Among 2nd period elements, correct electronegativity trend is:

• A. B $<$ C $<$ N $<$ O $<$ F
• B. F $<$ O $<$ N $<$ C $<$ B
• C. N $<$ C $<$ O $<$ F $<$ B
• D. F $<$ N $<$ C $<$ B

Hint:

To determine the electronegativity trend across a period, remember that it increases from left to right due to increased nuclear charge and decreased atomic radius.

Answer 1

The Correct Option is A

The electronegativity trend is: B < C < N < O < F.
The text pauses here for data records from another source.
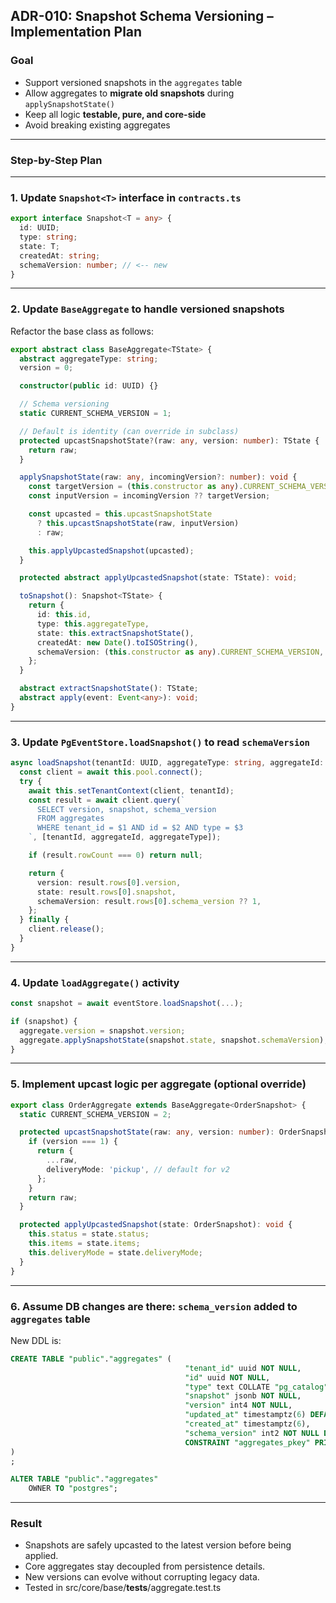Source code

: ## ADR-010: Snapshot Schema Versioning – Implementation Plan

### Goal

* Support versioned snapshots in the `aggregates` table
* Allow aggregates to **migrate old snapshots** during `applySnapshotState()`
* Keep all logic **testable, pure, and core-side**
* Avoid breaking existing aggregates

---

### Step-by-Step Plan

---

### 1. **Update `Snapshot<T>` interface in `contracts.ts`**

```ts
export interface Snapshot<T = any> {
  id: UUID;
  type: string;
  state: T;
  createdAt: string;
  schemaVersion: number; // <-- new
}
```

---

### 2. **Update `BaseAggregate` to handle versioned snapshots**

Refactor the base class as follows:

```ts
export abstract class BaseAggregate<TState> {
  abstract aggregateType: string;
  version = 0;

  constructor(public id: UUID) {}

  // Schema versioning
  static CURRENT_SCHEMA_VERSION = 1;

  // Default is identity (can override in subclass)
  protected upcastSnapshotState?(raw: any, version: number): TState {
    return raw;
  }

  applySnapshotState(raw: any, incomingVersion?: number): void {
    const targetVersion = (this.constructor as any).CURRENT_SCHEMA_VERSION;
    const inputVersion = incomingVersion ?? targetVersion;

    const upcasted = this.upcastSnapshotState
      ? this.upcastSnapshotState(raw, inputVersion)
      : raw;

    this.applyUpcastedSnapshot(upcasted);
  }

  protected abstract applyUpcastedSnapshot(state: TState): void;

  toSnapshot(): Snapshot<TState> {
    return {
      id: this.id,
      type: this.aggregateType,
      state: this.extractSnapshotState(),
      createdAt: new Date().toISOString(),
      schemaVersion: (this.constructor as any).CURRENT_SCHEMA_VERSION,
    };
  }

  abstract extractSnapshotState(): TState;
  abstract apply(event: Event<any>): void;
}
```

---

### 3. **Update `PgEventStore.loadSnapshot()` to read `schemaVersion`**

```ts
async loadSnapshot(tenantId: UUID, aggregateType: string, aggregateId: UUID): Promise<{ version: number, state: any, schemaVersion: number } | null> {
  const client = await this.pool.connect();
  try {
    await this.setTenantContext(client, tenantId);
    const result = await client.query(`
      SELECT version, snapshot, schema_version
      FROM aggregates
      WHERE tenant_id = $1 AND id = $2 AND type = $3
    `, [tenantId, aggregateId, aggregateType]);

    if (result.rowCount === 0) return null;

    return {
      version: result.rows[0].version,
      state: result.rows[0].snapshot,
      schemaVersion: result.rows[0].schema_version ?? 1,
    };
  } finally {
    client.release();
  }
}
```

---

### 4. **Update `loadAggregate()` activity**

```ts
const snapshot = await eventStore.loadSnapshot(...);

if (snapshot) {
  aggregate.version = snapshot.version;
  aggregate.applySnapshotState(snapshot.state, snapshot.schemaVersion);
}
```

---

### 5. **Implement upcast logic per aggregate (optional override)**

```ts
export class OrderAggregate extends BaseAggregate<OrderSnapshot> {
  static CURRENT_SCHEMA_VERSION = 2;

  protected upcastSnapshotState(raw: any, version: number): OrderSnapshot {
    if (version === 1) {
      return {
        ...raw,
        deliveryMode: 'pickup', // default for v2
      };
    }
    return raw;
  }

  protected applyUpcastedSnapshot(state: OrderSnapshot): void {
    this.status = state.status;
    this.items = state.items;
    this.deliveryMode = state.deliveryMode;
  }
}
```

---

### 6. **Assume DB changes are there: `schema_version` added to `aggregates` table**

New DDL is:
```sql
CREATE TABLE "public"."aggregates" (
                                       "tenant_id" uuid NOT NULL,
                                       "id" uuid NOT NULL,
                                       "type" text COLLATE "pg_catalog"."default" NOT NULL,
                                       "snapshot" jsonb NOT NULL,
                                       "version" int4 NOT NULL,
                                       "updated_at" timestamptz(6) DEFAULT now(),
                                       "created_at" timestamptz(6),
                                       "schema_version" int2 NOT NULL DEFAULT 1,
                                       CONSTRAINT "aggregates_pkey" PRIMARY KEY ("tenant_id", "id")
)
;

ALTER TABLE "public"."aggregates"
    OWNER TO "postgres";
```

---

### Result

* Snapshots are safely upcasted to the latest version before being applied.
* Core aggregates stay decoupled from persistence details.
* New versions can evolve without corrupting legacy data.
* Tested in src/core/base/__tests__/aggregate.test.ts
• Electronegativity Trend: Electronegativity increases across the 2nd period of the periodic table from left to right. This is due to increasing nuclear charge and decreasing atomic size, leading to a stronger pull on electrons.
• Specific Trends: Within the second period, electronegativity increases sequentially:
  • Li (Lithium): Electronegativity 0.98. Low due to large atomic radius and weak electron attraction.
  • Be (Beryllium): Electronegativity approximately 1.57. Slightly higher than lithium.
  • B (Boron): Electronegativity 2.04.
  • C (Carbon): Electronegativity 2.55. More effective electron attraction.
  • N (Nitrogen): Electronegativity 3.04.
  • O (Oxygen): Electronegativity 3.44. High within the period.
  • F (Fluorine): Electronegativity 3.98. The most electronegative element in the 2nd period, exhibiting maximum electron attraction.

Conclusion: The established electronegativity progression for second-period elements is: Li < Be < B < C < N < O < F. This confirms the general upward trend of electronegativity from left to right across the period.